Below are the records; pull every line that includes "days".

• _Raw data_

--- START ---

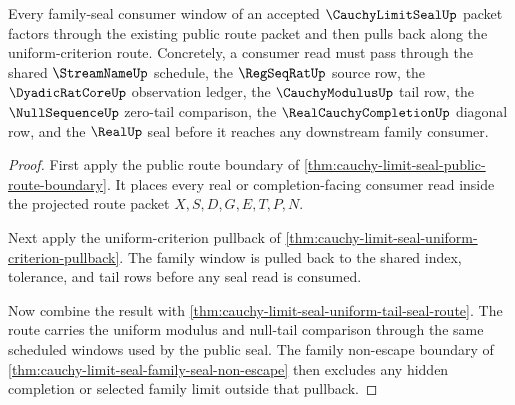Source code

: \begin{theorem}
\label{thm:cauchy-limit-seal-family-window-pullback}
Every family-seal consumer window of an accepted $\CauchyLimitSealUp$ packet factors through the existing public route packet and then pulls back along the uniform-criterion route. Concretely, a consumer read must pass through the shared $\StreamNameUp$ schedule, the $\RegSeqRatUp$ source row, the $\DyadicRatCoreUp$ observation ledger, the $\CauchyModulusUp$ tail row, the $\NullSequenceUp$ zero-tail comparison, the $\RealCauchyCompletionUp$ diagonal row, and the $\RealUp$ seal before it reaches any downstream family consumer.
\end{theorem}
\begin{proof}
First apply the public route boundary of \autoref{thm:cauchy-limit-seal-public-route-boundary}. It places every real or completion-facing consumer read inside the projected route packet $X,S,D,G,E,T,P,N$.

Next apply the uniform-criterion pullback of \autoref{thm:cauchy-limit-seal-uniform-criterion-pullback}. The family window is pulled back to the shared index, tolerance, and tail rows before any seal read is consumed.

Now combine the result with \autoref{thm:cauchy-limit-seal-uniform-tail-seal-route}. The route carries the uniform modulus and null-tail comparison through the same scheduled windows used by the public seal. The family non-escape boundary of \autoref{thm:cauchy-limit-seal-family-seal-non-escape} then excludes any hidden completion or selected family limit outside that pullback.
\end{proof}

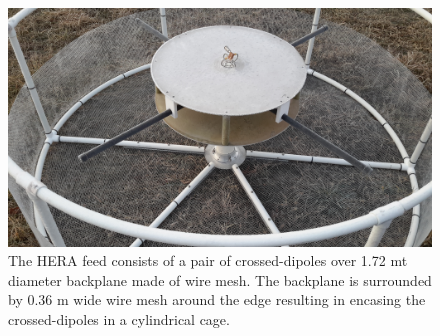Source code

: \documentclass[twocolumn]{emulateapj}
\begin{document}
\begin{figure}
\centering
\includegraphics[trim={2cm 10cm 20cm 5cm},clip, totalheight=0.3\textheight]{plots/herafeed.jpg}
\vspace{1.0 em}
\caption{The HERA feed consists of a pair of crossed-dipoles over 1.72 mt diameter backplane made of wire mesh. The backplane is surrounded by 0.36 m wide wire mesh around the edge resulting in encasing the crossed-dipoles in a cylindrical cage.}
\label{fig:herafeed}
\end{figure}
\end{document}
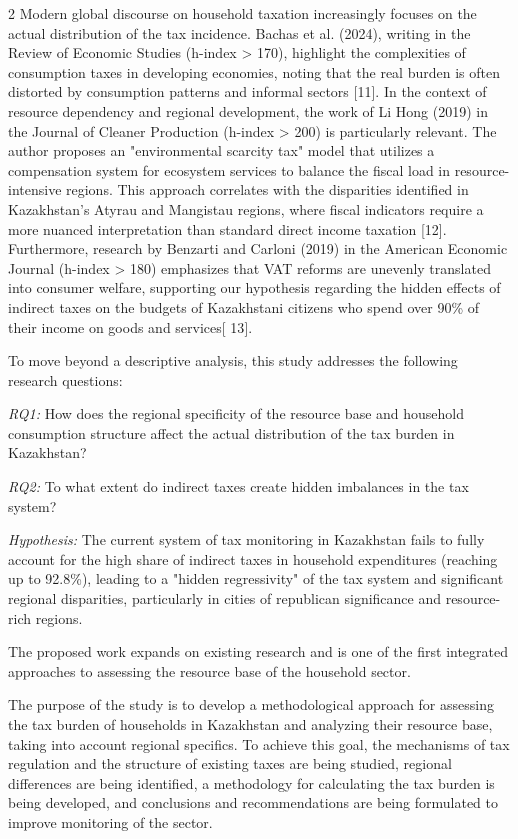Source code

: \begin{multicols}{2}
Modern global discourse on household taxation increasingly focuses on
the actual distribution of the tax incidence. Bachas et al. (2024),
writing in the Review of Economic Studies (h-index \textgreater{} 170),
highlight the complexities of consumption taxes in developing economies,
noting that the real burden is often distorted by consumption patterns
and informal sectors {[}11{]}. In the context of resource dependency and
regional development, the work of Li Hong (2019) in the Journal of
Cleaner Production (h-index \textgreater{} 200) is particularly
relevant. The author proposes an "environmental scarcity tax" model that
utilizes a compensation system for ecosystem services to balance the
fiscal load in resource-intensive regions. This approach correlates with
the disparities identified in Kazakhstan's Atyrau and Mangistau regions,
where fiscal indicators require a more nuanced interpretation than
standard direct income taxation {[}12{]}. Furthermore, research by
Benzarti and Carloni (2019) in the American Economic Journal (h-index
\textgreater{} 180) emphasizes that VAT reforms are unevenly translated
into consumer welfare, supporting our hypothesis regarding the hidden
effects of indirect taxes on the budgets of Kazakhstani citizens who
spend over 90\% of their income on goods and services{[} 13{]}.

To move beyond a descriptive analysis, this study addresses the
following research questions:

\emph{RQ1:} How does the regional specificity of the resource base and
household consumption structure affect the actual distribution of the
tax burden in Kazakhstan?

\emph{RQ2:} To what extent do indirect taxes create hidden imbalances in
the tax system?

\emph{Hypothesis:} The current system of tax monitoring in Kazakhstan
fails to fully account for the high share of indirect taxes in household
expenditures (reaching up to 92.8\%), leading to a "hidden regressivity"
of the tax system and significant regional disparities, particularly in
cities of republican significance and resource-rich regions.

The proposed work expands on existing research and is one of the first
integrated approaches to assessing the resource base of the household
sector.

The purpose of the study is to develop a methodological approach for
assessing the tax burden of households in Kazakhstan and analyzing their
resource base, taking into account regional specifics. To achieve this
goal, the mechanisms of tax regulation and the structure of existing
taxes are being studied, regional differences are being identified, a
methodology for calculating the tax burden is being developed, and
conclusions and recommendations are being formulated to improve
monitoring of the sector.


\end{multicols}
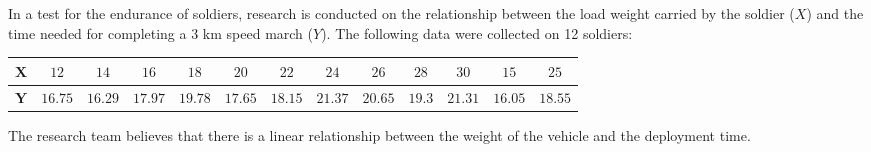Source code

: \begin{enquestion}{15}{
    In a test for the endurance of soldiers, research is conducted on the relationship between the load weight carried by the soldier ($X$) and the time needed for completing a 3 km speed march ($Y$).
    The following data were collected on 12 soldiers:

    \begin{center}
        \begin{tabular}{c|cccccccccccc}
            \toprule
                $\mathbf{X}$ & $12$ & $14$ & $16$ & $18$ & $20$ & $22$ & $24$ & $26$ & $28$ & $30$ & $15$ & $25$ \\
            \midrule
                $\mathbf{Y}$ & $16.75$ & $16.29$ & $17.97$ & $19.78$ & $17.65$ & $18.15$ & $21.37$ & $20.65$ & $19.3$ & $21.31$ & $16.05$ & $18.55$ \\
            \bottomrule
        \end{tabular}
    \end{center}

    The research team believes that there is a linear relationship between the weight of the vehicle and the deployment time.
}
    


\end{enquestion}
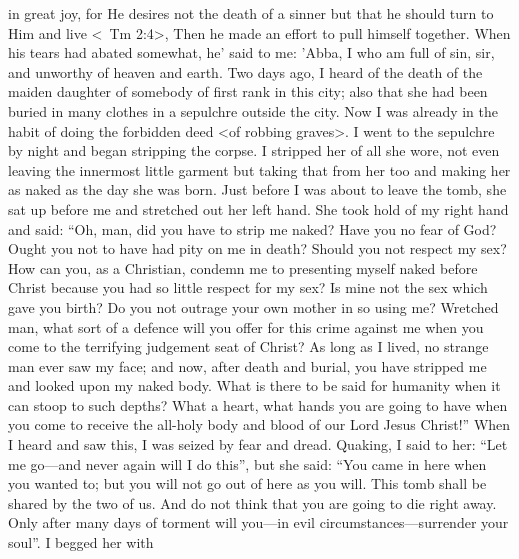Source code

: in great joy, for He desires not the death of a sinner but that he
should turn to Him and live <\ Tm 2:4>, Then he made an effort
to pull himself together. When his tears had abated somewhat, he'
said to me: 'Abba, I who am full of sin, sir, and unworthy of
heaven and earth. Two days ago, I heard of the death of the maiden
daughter of somebody of first rank in this city; also that she had
been buried in many clothes in a sepulchre outside the city. Now I
was already in the habit of doing the forbidden deed <of robbing
graves>. I went to the sepulchre by night and began stripping the
corpse. I stripped her of all she wore, not even leaving the innermost
little garment but taking that from her too and making her as naked
as the day she was born. Just before I was about to leave the tomb,
she sat up before me and stretched out her left hand. She took hold
of my right hand and said: “Oh, man, did you have to strip me
naked? Have you no fear of God? Ought you not to have had pity
on me in death? Should you not respect my sex? How can you, as
a Christian, condemn me to presenting myself naked before Christ
because you had so little respect for my sex? Is mine not the sex
which gave you birth? Do you not outrage your own mother in so
using me? Wretched man, what sort of a defence will you offer for
this crime against me when you come to the terrifying judgement
seat of Christ? As long as I lived, no strange man ever saw my face;
and now, after death and burial, you have stripped me and looked
upon my naked body. What is there to be said for humanity when
it can stoop to such depths? What a heart, what hands you are
going to have when you come to receive the all-holy body and
blood of our Lord Jesus Christ!” When I heard and saw this, I was
seized by fear and dread. Quaking, I said to her: “Let me go—and
never again will I do this”, but she said: “You came in here when
you wanted to; but you will not go out of here as you will. This
tomb shall be shared by the two of us. And do not think that you
are going to die right away. Only after many days of torment will
you—in evil circumstances—surrender your soul”. I begged her with

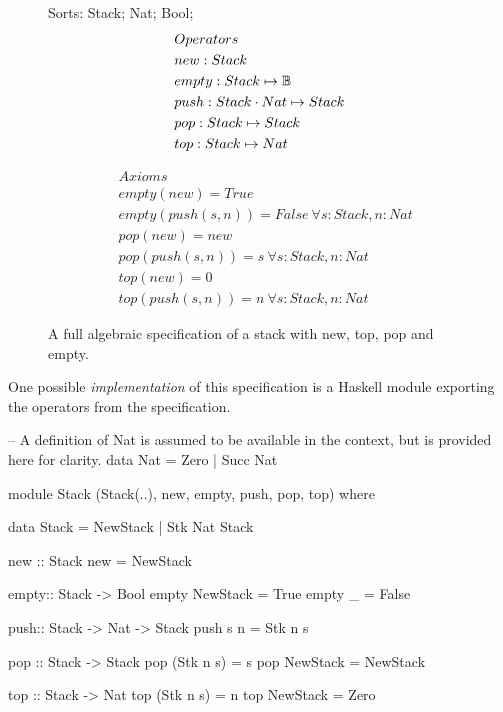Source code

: \begin{figure*}
\begin{minipage}[t]{.3\linewidth}
Sorts: Stack; Nat; Bool;
\begin{align*}
& Operators \\
& new : Stack \\
& empty : Stack \mapsto \mathbb{B} \\
& push : Stack \cdot Nat \mapsto Stack \\
& pop : Stack \mapsto Stack\\
& top : Stack \mapsto Nat
\end{align*}
\end{minipage}
\begin{minipage}[t]{.1\linewidth}
\end{minipage}
\begin{minipage}[t]{.6\linewidth}
\begin{align*}
& Axioms \\
& empty( new ) = True \\
&empty ( push( s, n ) ) = False\  \forall s:Stack, n:Nat\\
& pop( new ) = new \\
& pop( push( s, n ) ) = s \  \forall s:Stack, n:Nat\\
& top( new ) = 0 \\
& top ( push( s, n ) ) = n\  \forall s:Stack, n:Nat
\end{align*}
\end{minipage}
\caption[Algebraic specification of a stack]
{A full algebraic specification of a stack with new, top, pop and empty.}
\label{full_list_spec_ex}
\end{figure*}

One possible \emph{implementation} of this specification 
is a Haskell module exporting the operators from the specification.

\begin{code}
-- A definition of Nat is assumed to be available in the context, but is provided here for clarity.
data Nat = Zero | Succ Nat 

module Stack (Stack(..), new, empty, push, pop, top) where

data Stack = NewStack | Stk Nat Stack 

new :: Stack
new = NewStack

empty:: Stack -> Bool
empty NewStack = True
empty _ = False

push:: Stack -> Nat -> Stack
push s n = Stk n s

pop ::  Stack -> Stack
pop (Stk n s) = s
pop NewStack = NewStack

top :: Stack -> Nat
top (Stk n s) = n
top NewStack = Zero

\end{code}


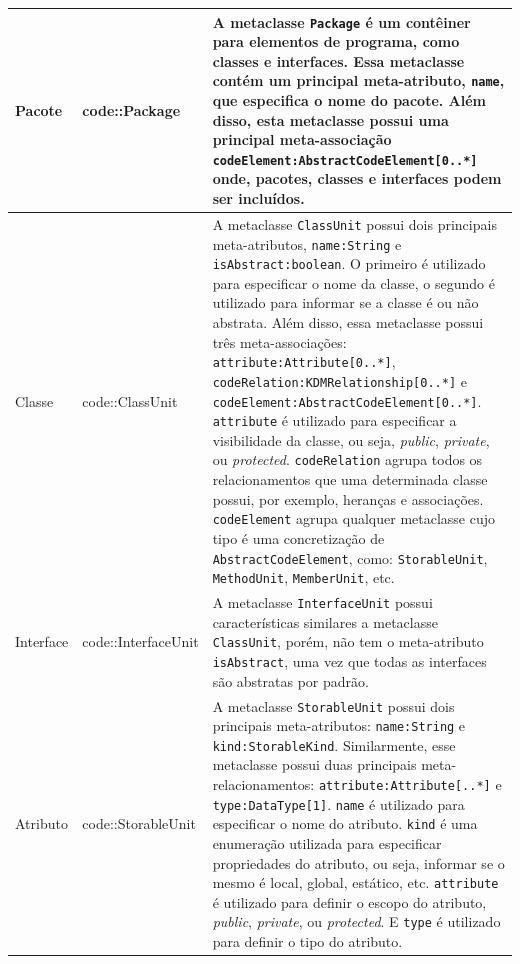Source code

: \begin{longtable}[c]{| m{1.9cm} | m{3.57cm}| m{9.3cm} |}
 Pacote & code::Package & A metaclasse \texttt{Package} é um contêiner para elementos de programa, como classes e interfaces. Essa metaclasse contém um principal meta-atributo, \texttt{name}, que especifica o nome do pacote. Além disso, esta metaclasse possui uma principal meta-associação \texttt{codeElement:AbstractCodeElement[0..*]} onde, pacotes, classes e interfaces podem ser incluídos. \\ 
\hline
Classe & code::ClassUnit & A metaclasse \texttt{ClassUnit} possui dois principais meta-atributos,  \texttt{name:String} e \texttt{isAbstract:boolean}. O primeiro é utilizado para especificar o nome da classe, o segundo é utilizado para informar se a classe é ou não abstrata. Além disso, essa metaclasse possui três meta-associações: \texttt{attribute:Attribute[0..*]}, \texttt{codeRelation:KDMRelationship[0..*]} e  \texttt{codeElement:AbstractCodeElement[0..*]}. \texttt{attribute} é utilizado para especificar a  visibilidade da classe, ou seja, \textit{public}, \textit{private}, ou \textit{protected}. \texttt{codeRelation} agrupa todos os relacionamentos que uma determinada classe possui, por exemplo, heranças e associações. \texttt{codeElement} agrupa qualquer metaclasse cujo tipo é uma concretização de \texttt{AbstractCodeElement}, como: \texttt{StorableUnit}, \texttt{MethodUnit}, \texttt{MemberUnit}, etc. \\ 
\hline
Interface & code::InterfaceUnit & A metaclasse \texttt{InterfaceUnit} possui características similares a metaclasse \texttt{ClassUnit}, porém, não tem o meta-atributo \texttt{isAbstract}, uma vez que todas as interfaces são abstratas por padrão. \\ 
\hline
Atributo & code::StorableUnit & A metaclasse \texttt{StorableUnit} possui dois principais meta-atributos: \texttt{name:String} e \texttt{kind:StorableKind}. Similarmente, esse metaclasse possui duas principais meta-relacionamentos: \texttt{attribute:Attribute[..*]} e \texttt{type:DataType[1]}. \texttt{name} é utilizado para especificar o nome do atributo. \texttt{kind} é uma enumeração utilizada para especificar propriedades do atributo, ou seja, informar se o mesmo é local, global, estático, etc. \texttt{attribute} é utilizado para definir o escopo do atributo, \textit{public}, \textit{private}, ou \textit{protected}. E \texttt{type} é utilizado para definir o tipo do atributo.  \\ 
\hline

\end{longtable}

--- END ---

• _Answer for this exercise_
heaven and earth. Two days ago, I heard of the death of the maiden
are going to die right away. Only after many days of torment will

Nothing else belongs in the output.